> TASK TO CARRY OUT:
What is the number of lines in the entries that contain the word "definition"? Answer with that figure alone.

> EXERCISE INPUT:
========================

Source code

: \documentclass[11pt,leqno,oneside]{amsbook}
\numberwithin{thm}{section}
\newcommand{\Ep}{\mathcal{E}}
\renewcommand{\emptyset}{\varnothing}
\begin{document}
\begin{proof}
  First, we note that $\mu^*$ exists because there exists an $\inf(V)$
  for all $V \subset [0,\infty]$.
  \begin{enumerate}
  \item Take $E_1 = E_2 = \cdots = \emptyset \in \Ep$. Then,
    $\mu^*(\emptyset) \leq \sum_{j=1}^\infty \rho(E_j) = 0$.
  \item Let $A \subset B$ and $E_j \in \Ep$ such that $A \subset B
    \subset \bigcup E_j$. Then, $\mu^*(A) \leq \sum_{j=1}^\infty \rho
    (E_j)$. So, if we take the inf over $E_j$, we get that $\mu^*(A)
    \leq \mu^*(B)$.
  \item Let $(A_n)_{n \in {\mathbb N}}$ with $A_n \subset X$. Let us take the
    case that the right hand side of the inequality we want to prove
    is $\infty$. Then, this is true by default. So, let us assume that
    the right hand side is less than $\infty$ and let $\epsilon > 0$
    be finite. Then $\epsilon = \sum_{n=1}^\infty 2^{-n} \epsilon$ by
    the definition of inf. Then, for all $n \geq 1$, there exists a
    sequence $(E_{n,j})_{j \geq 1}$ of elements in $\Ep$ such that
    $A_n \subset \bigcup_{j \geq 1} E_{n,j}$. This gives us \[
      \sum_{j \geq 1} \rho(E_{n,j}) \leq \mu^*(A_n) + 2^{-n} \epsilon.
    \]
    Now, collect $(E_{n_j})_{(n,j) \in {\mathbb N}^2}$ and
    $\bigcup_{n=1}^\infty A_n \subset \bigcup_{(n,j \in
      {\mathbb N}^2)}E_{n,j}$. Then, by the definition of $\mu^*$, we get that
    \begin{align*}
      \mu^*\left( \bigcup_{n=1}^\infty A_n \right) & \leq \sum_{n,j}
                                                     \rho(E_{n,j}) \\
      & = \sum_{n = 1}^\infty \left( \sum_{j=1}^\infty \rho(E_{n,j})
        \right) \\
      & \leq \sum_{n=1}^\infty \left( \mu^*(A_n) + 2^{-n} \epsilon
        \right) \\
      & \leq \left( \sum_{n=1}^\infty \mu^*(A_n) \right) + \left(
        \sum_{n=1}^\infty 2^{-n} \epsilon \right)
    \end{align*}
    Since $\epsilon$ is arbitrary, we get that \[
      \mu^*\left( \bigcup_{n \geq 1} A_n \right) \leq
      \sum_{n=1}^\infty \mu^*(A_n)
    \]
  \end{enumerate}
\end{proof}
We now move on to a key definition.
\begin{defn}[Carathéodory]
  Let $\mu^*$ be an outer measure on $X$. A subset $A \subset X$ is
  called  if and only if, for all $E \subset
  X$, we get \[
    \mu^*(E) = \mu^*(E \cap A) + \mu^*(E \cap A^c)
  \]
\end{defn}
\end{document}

========================

> RESULT OF THIS TASK:
3